Network-wide traffic speed forecasting: 3D convolutional neural network with ensemble empirical mode decomposition

Accurate traffic speed forecasting is one of the most critical tasks in proactive traffic management and the deployment of advanced traveler information systems. This paper proposes a hybrid forecasting approach named DeepEnsemble by integrating the three-dimensional convolutional neural network (3D CNN) with ensemble empirical mode decomposition (EEMD). There are four steps in this hybrid approach. First, EEMD is adopted to decompose the complex traffic speed time series data with noise into several intrinsic mode functions (IMFs) and a residue. Second, a three-dimensional tensor is established and fed into 3D CNN for prediction. Third, the output of 3D CNN prediction is obtained by a linear combination of the results of all components. Finally, the 3D CNN prediction output, external features, and historical features are fused to predict the network-wide traffic speed simultaneously. The proposed DeepEnsemble approach is tested on the three-month traffic speed series data of a real-world large-scale urban expressway network with 308 traffic flow detectors in Beijing, China.
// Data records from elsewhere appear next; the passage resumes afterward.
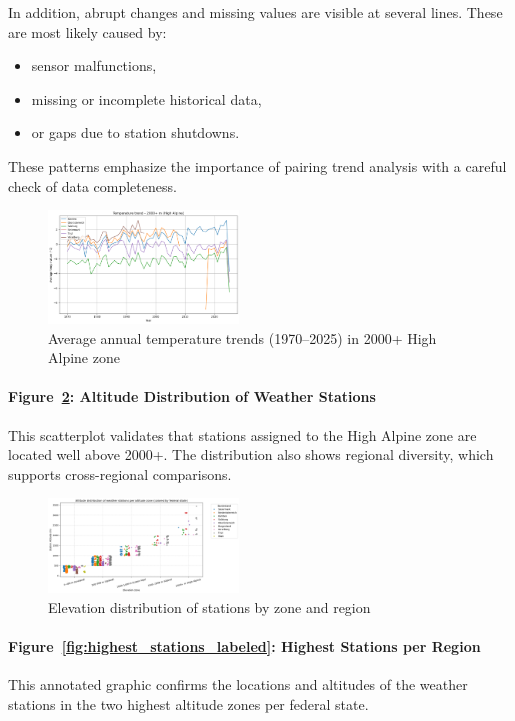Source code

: In addition, abrupt changes and missing values are visible at several lines. These are most likely caused by:
\begin{itemize}
    \item sensor malfunctions,
    \item missing or incomplete historical data,
    \item or gaps due to station shutdowns.
\end{itemize}
These patterns emphasize the importance of pairing trend analysis with a careful check of data completeness.

\begin{figure}[ht]
  \centering
    \includegraphics[width=0.45\textwidth]{img/temptrend_highalpine.png}
  \caption{Average annual temperature trends (1970–2025) in 2000+ High Alpine zone}
    \label{fig:temptrend_highalpine}
\end{figure}

\paragraph{Figure~\ref{fig:station_distribution_highalpine}: Altitude Distribution of Weather Stations}
This scatterplot validates that stations assigned to the High Alpine zone are located well above 2000+. The distribution also shows regional diversity, which supports cross-regional comparisons.

\begin{figure}[ht]
    \centering
    \includegraphics[width=0.45\textwidth]{img/station_distribution_highalpine.png}
    \caption{Elevation distribution of stations by zone and region}
    \label{fig:station_distribution_highalpine}
\end{figure}

\paragraph{Figure~\ref{fig:highest_stations_labeled}: Highest Stations per Region}
This annotated graphic confirms the locations and altitudes of the weather stations in the two highest altitude zones per federal state.

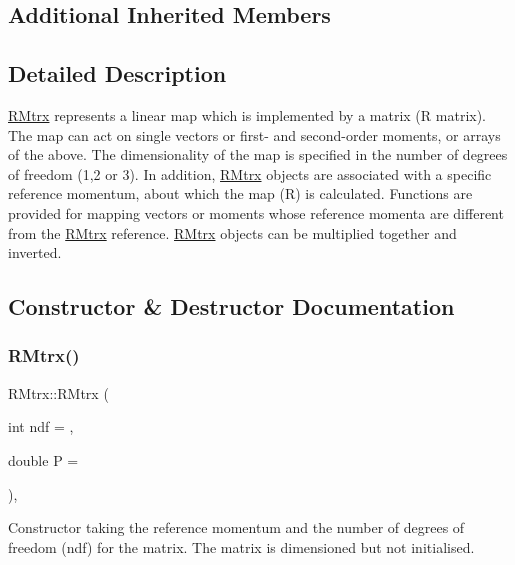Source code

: \subsection*{Additional Inherited Members}


\subsection{Detailed Description}
\hyperlink{classRMtrx}{R\+Mtrx} represents a linear map which is implemented by a matrix (R matrix). The map can act on single vectors or first-\/ and second-\/order moments, or arrays of the above. The dimensionality of the map is specified in the number of degrees of freedom (1,2 or 3). In addition, \hyperlink{classRMtrx}{R\+Mtrx} objects are associated with a specific reference momentum, about which the map (R) is calculated. Functions are provided for mapping vectors or moments whose reference momenta are different from the \hyperlink{classRMtrx}{R\+Mtrx} reference. \hyperlink{classRMtrx}{R\+Mtrx} objects can be multiplied together and inverted. 

\subsection{Constructor \& Destructor Documentation}
\mbox{\label{classRMtrx_a032c49c9e214bc5547f1f8905b90c0a7}} 
\subsubsection{\texorpdfstring{R\+Mtrx()}{RMtrx()}\hspace{0.1cm}{\footnotesize\ttfamily [1/2]}}
{\footnotesize\ttfamily R\+Mtrx\+::\+R\+Mtrx (\begin{DoxyParamCaption}\item[{int}]{ndf = {},  }\item[{double}]{P = {} }\end{DoxyParamCaption})\hspace{0.3cm}{\ttfamily [inline]}, {\ttfamily [explicit]}}

Constructor taking the reference momentum and the number of degrees of freedom (ndf) for the matrix. The matrix is dimensioned but not initialised. \mbox{\label{classRMtrx_af3e573feaa7716ab2e3359d1ed5553e9}}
The experimental results indicate that DeepEnsemble outperforms the state-of-the-art network-wide traffic speed forecasting models. 3D CNN learns temporal, spatial, and depth information better than 2D CNN. Moreover, forecasting accuracy can be improved by employing EEMD. DeepEnsemble is a promising model with scalability and portability for network-wide traffic speed prediction and can be further extended to conduct traffic status monitoring and congestion mitigation strategies.